For the first time on a university campus thanks to a unique partnership with Northwell Health System, nursing students at LIU Post will get hands-on experience in using state-of-the-art equipment to move patients properly, safely and comfortably.
In a joint effort with the School of Health Professions and Nursing, The LIU Post Interprofessional Simulation Center and Northwell’s Work Force Safety Department, third-year nursing students will learn how to do it right when Northwell’s innovative Safe Patient Handling and Movement (SPHM) Mobile Training Center pulls up to the Brookville campus on Sept. 6 and Sept. 7. The van comes packed with the newest devices in patient-lift technology designed to eliminate stress on health-care staff.
“I think it’s extremely important for our future nurses to avoid injury,” said Teresa Heithaus, MSN, RN-BC, assistant professor in the School of Health Professions and Nursing at LIU Post. According to the U.S. Bureau of Labor Statistics, nurses and nurses aids rank among the top 10 professions in the country for suffering spinal injuries because repeatedly lifting patients manually over the course of their careers takes a heavy toll. Heithaus is the faculty leader for this course.
“We’re going to give the students Safe Patient Handling 101,” explained Paul Power, a trained paramedic and director of Work Force Safety for Northwell Health, who oversees the training van program. “Nursing and health care are very physically demanding. We want to teach them how to protect their bodies because by protecting themselves, they’ll protect their patients, too.”
Under a recently passed New York State law, every health-care provider who works in a hospital or a nursing home now has to be trained annually in safe-patient handling. For Northwell’s Power, that mandate means instructing some 25,000 staff people a year. This visit to LIU marks the first time the van has come to a campus, he said.
“We have the only mobile safe-patient training center in the world,” he said. “It’s a one-of-a-kind vehicle—essentially, it’s a simulated hospital room on wheels.”
According to LIU Post’s Heithaus, making health-care professionals aware of technical advances in patient lifting is key to promoting career longevity because “there’s no safe way to lift an adult patient manually.”
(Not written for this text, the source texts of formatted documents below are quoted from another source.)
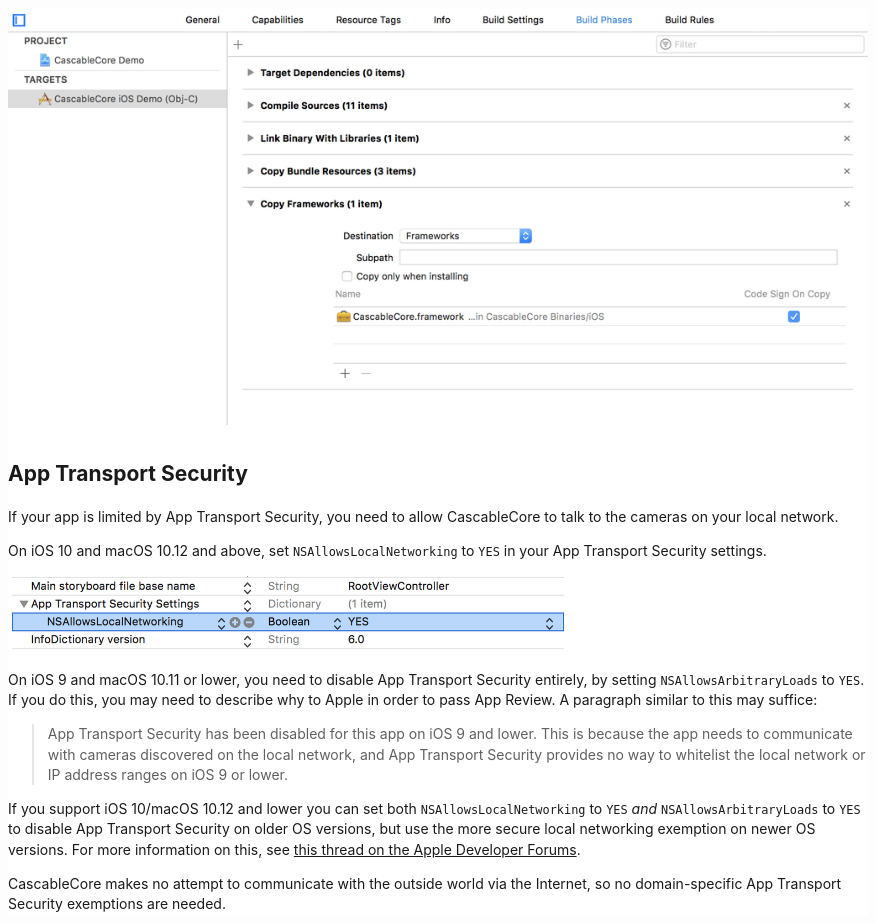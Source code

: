 <img src="Documentation%20Images/setup-copyframeworks.png" width="1022">

## App Transport Security

If your app is limited by App Transport Security, you need to allow CascableCore to talk to the cameras on your local network.

On iOS 10 and macOS 10.12 and above, set `NSAllowsLocalNetworking` to `YES` in your App Transport Security settings.

<img src="Documentation%20Images/ats.png" width="562">

On iOS 9 and macOS 10.11 or lower, you need to disable App Transport Security entirely, by setting `NSAllowsArbitraryLoads` to `YES`. If you do this, you may need to describe why to Apple in order to pass App Review. A paragraph similar to this may suffice:

> App Transport Security has been disabled for this app on iOS 9 and lower. This is because the app needs to communicate with cameras discovered on the local network, and App Transport Security  provides no way to whitelist the local network or IP address ranges on iOS 9 or lower.

If you support iOS 10/macOS 10.12 and lower you can set both `NSAllowsLocalNetworking` to `YES` _and_ `NSAllowsArbitraryLoads` to `YES` to disable App Transport Security on older OS versions, but use the more secure local networking exemption on newer OS versions. For more information on this, see [this thread on the Apple Developer Forums](https://forums.developer.apple.com/thread/6767).

CascableCore makes no attempt to communicate with the outside world via the Internet, so no domain-specific App Transport Security exemptions are needed.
All told, 80 third-year nursing students, divided into groups of eight, will get the training, which will be held in half a dozen sessions lasting 45 minutes each over the course of two days. Moving forward, she hopes to involve the entire school in this program. Instead of a live human being, the students will be handling a mannequin. Just as important, they’ll be working with a fully functioning hospital bed equipped with the latest features.
“I want our students to know what’s out there and that this is something they should be using,” Heithaus said, adding that old habits are hard to change—as the injury statistics show. “We don’t want them to default to manually moving a patient with a group of co-workers because at the end of the day someone is going to get hurt.”
“If we can teach these nursing students the right way from Day One,” said Northwell’s Power, “I think we can create the health-care provider of the future who knows what’s best for themselves—and the patients!”